Investments in the big emerging markets, the BRIC countries of Brazil, Russia, India and China, are imperative for global investors such as pension funds and sovereign wealth funds, “which need real growth and a real return,” he says.

The Sberbank sale and a successful $4.3 billion initial public offering by Banco Santander Mexico, which comprised mainly American depositary shares listed on the New York Stock Exchange, provided welcome relief to a market that was largely dormant in the first half of this year. Less than $1.25 billion of DR-related capital was raised in the first six months of 2012, down from $14 billion in the same period a year earlier.

“The fiscal crisis in Europe has weighed on investors’ minds for nearly three years now and has partly led to an economic slowdown that is manifesting itself around the world,” says Dennis Bon, global head of depositary receipts for J.P. Morgan. “Although this has depressed the overall IPO market, there have been a number of recent developments that bode well for capital raising,” he says, citing the Sberbank sale and the Fed’s quantitative easing, which followed European Central Bank governor Mario Draghi’s pronouncements that the ECB would aggressively defend the euro.

“Looking ahead, we expect to see most DR capital raising coming from Russia, given its large privatization program,” Bon says. “China, which has a large IPO pipeline, can also be expected to drive equity offerings.”

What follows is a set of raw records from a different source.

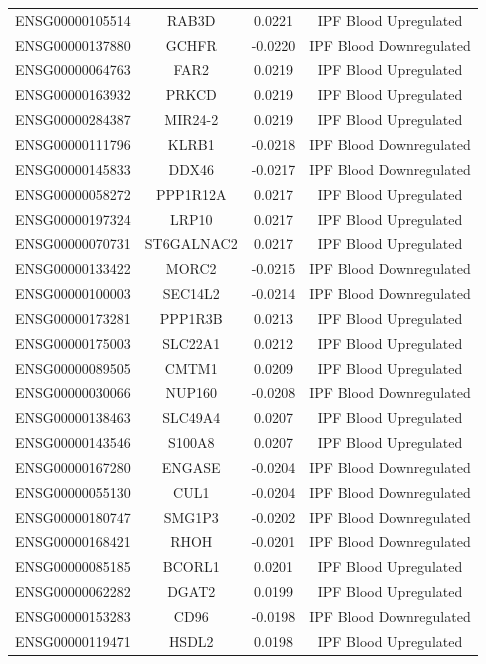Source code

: \documentclass[
]{article}
\begin{document}
\begin{singlespace}
\begin{longtable}[t]{lccc}
ENSG00000105514 & RAB3D & 0.0221 & IPF Blood Upregulated\\
ENSG00000137880 & GCHFR & -0.0220 & IPF Blood Downregulated\\
ENSG00000064763 & FAR2 & 0.0219 & IPF Blood Upregulated\\
ENSG00000163932 & PRKCD & 0.0219 & IPF Blood Upregulated\\
\addlinespace
ENSG00000284387 & MIR24-2 & 0.0219 & IPF Blood Upregulated\\
ENSG00000111796 & KLRB1 & -0.0218 & IPF Blood Downregulated\\
ENSG00000145833 & DDX46 & -0.0217 & IPF Blood Downregulated\\
ENSG00000058272 & PPP1R12A & 0.0217 & IPF Blood Upregulated\\
ENSG00000197324 & LRP10 & 0.0217 & IPF Blood Upregulated\\
\addlinespace
ENSG00000070731 & ST6GALNAC2 & 0.0217 & IPF Blood Upregulated\\
ENSG00000133422 & MORC2 & -0.0215 & IPF Blood Downregulated\\
ENSG00000100003 & SEC14L2 & -0.0214 & IPF Blood Downregulated\\
ENSG00000173281 & PPP1R3B & 0.0213 & IPF Blood Upregulated\\
ENSG00000175003 & SLC22A1 & 0.0212 & IPF Blood Upregulated\\
\addlinespace
ENSG00000089505 & CMTM1 & 0.0209 & IPF Blood Upregulated\\
ENSG00000030066 & NUP160 & -0.0208 & IPF Blood Downregulated\\
ENSG00000138463 & SLC49A4 & 0.0207 & IPF Blood Upregulated\\
ENSG00000143546 & S100A8 & 0.0207 & IPF Blood Upregulated\\
ENSG00000167280 & ENGASE & -0.0204 & IPF Blood Downregulated\\
\addlinespace
ENSG00000055130 & CUL1 & -0.0204 & IPF Blood Downregulated\\
ENSG00000180747 & SMG1P3 & -0.0202 & IPF Blood Downregulated\\
ENSG00000168421 & RHOH & -0.0201 & IPF Blood Downregulated\\
ENSG00000085185 & BCORL1 & 0.0201 & IPF Blood Upregulated\\
ENSG00000062282 & DGAT2 & 0.0199 & IPF Blood Upregulated\\
\addlinespace
ENSG00000153283 & CD96 & -0.0198 & IPF Blood Downregulated\\
ENSG00000119471 & HSDL2 & 0.0198 & IPF Blood Upregulated\\

\end{longtable}
\end{singlespace}
\end{document}
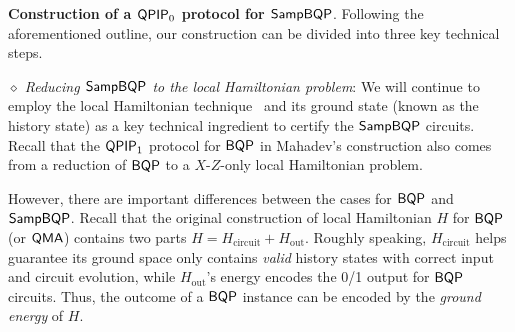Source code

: 



\vspace{2mm} \noindent \textbf{Construction of a $\operatorname{\mathsf{QPIP}}_0$ protocol for $\operatorname{\mathsf{SampBQP}}$}. 
Following the aforementioned outline, our construction can be divided into three key technical steps. 



\vspace{2mm} \noindent \emph{$\diamond$ Reducing  $\operatorname{\mathsf{SampBQP}}$ to the local Hamiltonian problem}: We will continue to employ the local Hamiltonian technique~\cite{kitaev2002classical} and its ground state (known as the history state) as a key technical ingredient to certify the $\operatorname{\mathsf{SampBQP}}$ circuits. 
Recall that the $\operatorname{\mathsf{QPIP}}_1$ protocol for $\operatorname{\mathsf{BQP}}$ in Mahadev's construction also comes from a reduction of $\operatorname{\mathsf{BQP}}$ to a $X$-$Z$-only local Hamiltonian problem. 

However, there are important differences between the cases for $\operatorname{\mathsf{BQP}}$ and $\operatorname{\mathsf{SampBQP}}$. Recall that the original construction of local Hamiltonian $H$ for $\operatorname{\mathsf{BQP}}$ (or $\operatorname{\mathsf{QMA}}$) contains two parts $H=H_{\mathrm{circuit}}+ H_{\mathrm{out}}$.
Roughly speaking, $H_{\mathrm{circuit}}$ helps guarantee its ground space only contains \emph{valid} history states with correct input and circuit evolution, while $H_{\mathrm{out}}$'s energy encodes the 0/1 output for $\operatorname{\mathsf{BQP}}$ circuits.
Thus, the outcome of a $\operatorname{\mathsf{BQP}}$ instance can be encoded by the \emph{ground energy} of $H$.

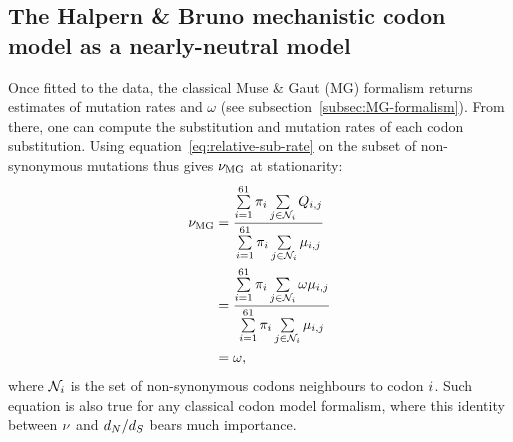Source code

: \begin{table}[htbp]
    \centering
    \noindent{}
    \caption[Parameters of classical and mechanistic codon models]{Relationship between classical and mechanistic codon models}
    \label{table:params-codon-models}
\end{table}

\subsection{The Halpern \& Bruno mechanistic codon model as a nearly-neutral model}
\label{subsec:HB-formalism-nearly-neutral-model}

Once fitted to the data, the classical Muse \& Gaut (\acrshort{MG}) formalism returns estimates of mutation rates and $\omega$ (see subsection~\ref{subsec:MG-formalism}).
From there, one can compute the substitution and mutation rates of each codon substitution.
Using equation~\ref{eq:relative-sub-rate} on the subset of non-synonymous mutations thus gives $\nu_{\text{MG}}$ at stationarity:
\begin{align}
    \nu_{\text{MG}} & = \dfrac{ \sum\limits_{{i}=1}^{61} \pi_{{i}} \sum\limits_{{j} \in \mathcal{N}_{{i}}} Q_{{i}, {j}}}{\sum\limits_{{i}=1}^{61} \pi_{{i}} \sum\limits_{{j} \in \mathcal{N}_{{i}}} \mu_{{i}, {j}}} \\
    & = \dfrac{ \sum\limits_{{i}=1}^{61} \pi_{{i}} \sum\limits_{{j} \in \mathcal{N}_{{i}}} \omega \mu_{{i}, {j}}}{\sum\limits_{{i}=1}^{61} \pi_{{i}} \sum\limits_{{j} \in \mathcal{N}_{{i}}} \mu_{{i}, {j}}} \\
    & = \omega,
\end{align}
where $\mathcal{N}_{{i}}$ is the set of non-synonymous codons neighbours to codon ${i}$.
Such equation is also true for any classical codon model formalism, where this identity between $\nu$ and $d_N / d_S$ bears much importance.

J.P. Morgan, which is the depository for Banco Santander Mexico, also anticipates several Latin American issuers to raise capital later this year and in 2013. “But I don’t see the [Santander Mexico] offering as a harbinger for IPOs reverting to the mean anytime soon, or as a prelude to other banks in Mexico raising capital via DRs,” Bon says. Nonetheless, the transaction does show that, despite suboptimal market conditions, a good company can still achieve a successful offering, he adds.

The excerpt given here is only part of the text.